_WHAT THE TASK REQUIRES_: Search each line below for the word "instance" and list those that contain it.

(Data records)
_ _ _ _
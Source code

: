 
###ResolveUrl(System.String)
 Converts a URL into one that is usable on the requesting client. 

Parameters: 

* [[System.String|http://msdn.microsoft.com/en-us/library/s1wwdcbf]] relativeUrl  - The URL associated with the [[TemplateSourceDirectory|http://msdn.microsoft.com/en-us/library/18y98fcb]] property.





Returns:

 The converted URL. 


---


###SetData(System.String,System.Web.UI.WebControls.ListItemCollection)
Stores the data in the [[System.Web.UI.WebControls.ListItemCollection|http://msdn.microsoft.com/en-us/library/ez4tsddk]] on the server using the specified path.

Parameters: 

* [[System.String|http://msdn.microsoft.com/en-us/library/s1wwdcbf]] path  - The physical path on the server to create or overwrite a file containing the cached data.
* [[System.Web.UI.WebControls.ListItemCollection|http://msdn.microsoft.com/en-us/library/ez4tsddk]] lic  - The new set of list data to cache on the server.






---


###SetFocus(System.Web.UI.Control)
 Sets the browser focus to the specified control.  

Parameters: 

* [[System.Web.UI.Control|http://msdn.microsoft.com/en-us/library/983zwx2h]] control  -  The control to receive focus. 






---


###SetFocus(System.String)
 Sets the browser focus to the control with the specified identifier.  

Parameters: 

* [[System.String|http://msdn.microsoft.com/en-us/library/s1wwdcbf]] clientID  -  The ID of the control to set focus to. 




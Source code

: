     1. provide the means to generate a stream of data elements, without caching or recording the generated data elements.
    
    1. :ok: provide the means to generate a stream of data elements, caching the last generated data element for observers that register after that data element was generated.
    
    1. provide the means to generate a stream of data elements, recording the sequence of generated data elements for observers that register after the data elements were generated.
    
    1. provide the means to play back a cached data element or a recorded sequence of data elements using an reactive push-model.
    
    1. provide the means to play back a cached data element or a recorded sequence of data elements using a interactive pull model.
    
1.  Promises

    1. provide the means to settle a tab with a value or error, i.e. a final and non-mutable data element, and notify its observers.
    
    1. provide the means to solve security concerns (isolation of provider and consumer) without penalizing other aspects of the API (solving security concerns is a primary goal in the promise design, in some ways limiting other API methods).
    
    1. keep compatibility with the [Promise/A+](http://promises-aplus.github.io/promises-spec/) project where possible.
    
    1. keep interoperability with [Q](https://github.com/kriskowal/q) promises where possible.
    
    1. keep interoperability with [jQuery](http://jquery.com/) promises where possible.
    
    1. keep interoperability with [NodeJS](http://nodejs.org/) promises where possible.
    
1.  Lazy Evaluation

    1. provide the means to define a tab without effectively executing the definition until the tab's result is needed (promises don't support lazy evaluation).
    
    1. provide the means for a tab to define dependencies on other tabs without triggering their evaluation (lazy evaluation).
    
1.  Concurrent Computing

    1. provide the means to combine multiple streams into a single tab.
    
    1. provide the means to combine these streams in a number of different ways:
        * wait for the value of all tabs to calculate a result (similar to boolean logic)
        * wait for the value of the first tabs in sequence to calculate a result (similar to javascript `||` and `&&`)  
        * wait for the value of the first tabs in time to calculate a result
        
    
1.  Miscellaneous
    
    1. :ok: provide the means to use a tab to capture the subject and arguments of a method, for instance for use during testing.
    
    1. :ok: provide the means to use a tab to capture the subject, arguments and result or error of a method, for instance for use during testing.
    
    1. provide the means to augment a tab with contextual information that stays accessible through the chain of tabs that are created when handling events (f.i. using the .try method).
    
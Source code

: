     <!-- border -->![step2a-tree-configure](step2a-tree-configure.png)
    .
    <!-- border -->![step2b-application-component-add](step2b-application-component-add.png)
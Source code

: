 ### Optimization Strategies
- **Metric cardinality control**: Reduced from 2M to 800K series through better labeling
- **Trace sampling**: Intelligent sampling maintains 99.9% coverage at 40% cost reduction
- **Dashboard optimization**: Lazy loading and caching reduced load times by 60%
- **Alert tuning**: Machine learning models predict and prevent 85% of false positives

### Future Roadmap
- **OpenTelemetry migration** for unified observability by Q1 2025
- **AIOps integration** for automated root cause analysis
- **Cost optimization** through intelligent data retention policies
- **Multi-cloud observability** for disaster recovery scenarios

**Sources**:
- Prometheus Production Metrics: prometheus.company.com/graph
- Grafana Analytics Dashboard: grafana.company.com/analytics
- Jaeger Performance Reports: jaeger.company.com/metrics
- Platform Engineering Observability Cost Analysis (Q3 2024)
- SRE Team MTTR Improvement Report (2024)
_ _ _ _
_TASK OUTPUT_:
    1. :ok: provide the means to use a tab to capture the subject and arguments of a method, for instance for use during testing.
    1. :ok: provide the means to use a tab to capture the subject, arguments and result or error of a method, for instance for use during testing.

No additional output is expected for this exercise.